- Film poster
- Directed by: Tom Browne
- Written by: Tom Browne; Daniel Cerqueira;
- Produced by: Tom Browne; Genevieve Stevens;
- Starring: Daniel Cerqueira; Julia Ford; Richard Johnson; Gemma Jones;
- Cinematography: David Johnson
- Edited by: Joe Randall-Cutler
- Music by: Simon Allen
- Production company: Eon Productions
- Distributed by: Picturehouse Entertainment
- Release dates: 15 October 2014 (London); 27 November 2015;
- Running time: 93 minutes
- Country: United Kingdom
- Languages: English; French;
- Box office: $41,101

= Radiator (film) =

Radiator is a 2014 British drama film directed by Tom Browne and co-written with Daniel Cerqueira, who also stars in the film along with Richard Johnson and Gemma Jones. The film was released on 27 November 2015 and received critical acclaim for its direction, acting, humour and emotion.

==Premise==
Daniel's life is turned upside down when he is summoned to his parents' remote farm in order to help them adjust to their new squalor.

==Cast==
- Daniel Cerqueira as Daniel
- Julia Ford as Jean
- Richard Johnson as Leonard
- Gemma Jones as Maria
- Frankie Browne as Charlie

Monty portrayed Captain, Leonard and Maria's dog.

==Production==
Filming took place in the Lake District in Cumbria.

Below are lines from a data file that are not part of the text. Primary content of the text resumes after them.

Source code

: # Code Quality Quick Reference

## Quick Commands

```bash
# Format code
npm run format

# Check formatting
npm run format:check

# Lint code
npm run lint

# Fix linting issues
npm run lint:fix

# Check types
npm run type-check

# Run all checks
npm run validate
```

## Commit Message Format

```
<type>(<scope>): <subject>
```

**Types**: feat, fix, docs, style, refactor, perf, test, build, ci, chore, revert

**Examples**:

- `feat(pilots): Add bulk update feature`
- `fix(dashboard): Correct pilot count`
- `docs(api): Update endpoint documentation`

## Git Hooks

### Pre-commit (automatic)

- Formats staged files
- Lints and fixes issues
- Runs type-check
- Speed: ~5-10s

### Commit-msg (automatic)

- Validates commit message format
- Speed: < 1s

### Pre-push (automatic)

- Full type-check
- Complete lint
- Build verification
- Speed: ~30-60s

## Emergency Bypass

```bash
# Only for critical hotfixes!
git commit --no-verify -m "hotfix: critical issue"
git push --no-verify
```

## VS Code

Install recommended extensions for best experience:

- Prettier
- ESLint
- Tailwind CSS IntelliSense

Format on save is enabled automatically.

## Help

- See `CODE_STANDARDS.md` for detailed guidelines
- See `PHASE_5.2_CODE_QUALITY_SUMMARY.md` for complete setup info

Radiator was Johnson's final film prior to his death on 5 June 2015.

==Release==
Radiator premiered at the London Film Festival on 15 October 2014. The film was released in the United Kingdom on 27 November 2015.

==Accolades==
Fisher was nominated for "Breakthrough British Filmmaker" at the London Film Critics Circle Awards 2015, but he lost to John Maclean for Slow West.
Radiator won the Audience Award at Glasgow Film Festival 2015.